___ Material for the task ___

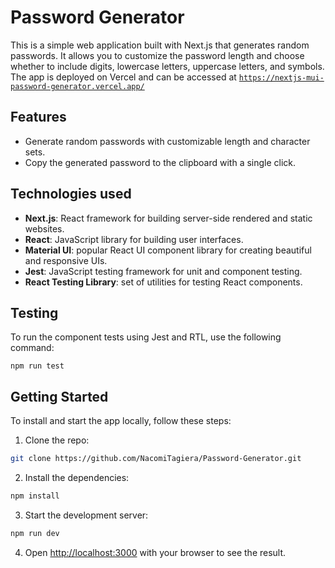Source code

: # Password Generator

This is a simple web application built with Next.js that generates random passwords. It allows you to customize the password length and choose whether to include digits, lowercase letters, uppercase letters, and symbols. The app is deployed on Vercel and can be accessed at [`https://nextjs-mui-password-generator.vercel.app/`](https://nextjs-mui-password-generator.vercel.app/)

## Features

- Generate random passwords with customizable length and character sets.
- Copy the generated password to the clipboard with a single click.

## Technologies used

- **Next.js**: React framework for building server-side rendered and static websites.
- **React**: JavaScript library for building user interfaces.
- **Material UI**: popular React UI component library for creating beautiful and responsive UIs.
- **Jest**: JavaScript testing framework for unit and component testing.
- **React Testing Library**: set of utilities for testing React components.

## Testing

To run the component tests using Jest and RTL, use the following command:

`npm run test`

## Getting Started

To install and start the app locally, follow these steps:

1. Clone the repo:

```bash
git clone https://github.com/NacomiTagiera/Password-Generator.git
```

2. Install the dependencies:

```bash
npm install
```

3. Start the development server:

```bash
npm run dev
```

4. Open [http://localhost:3000](http://localhost:3000) with your browser to see the result.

___

## Work to be completed
Copy all lines from the material that include "JavaScript".

## Solution to this problem
- **React**: JavaScript library for building user interfaces.
- **Jest**: JavaScript testing framework for unit and component testing.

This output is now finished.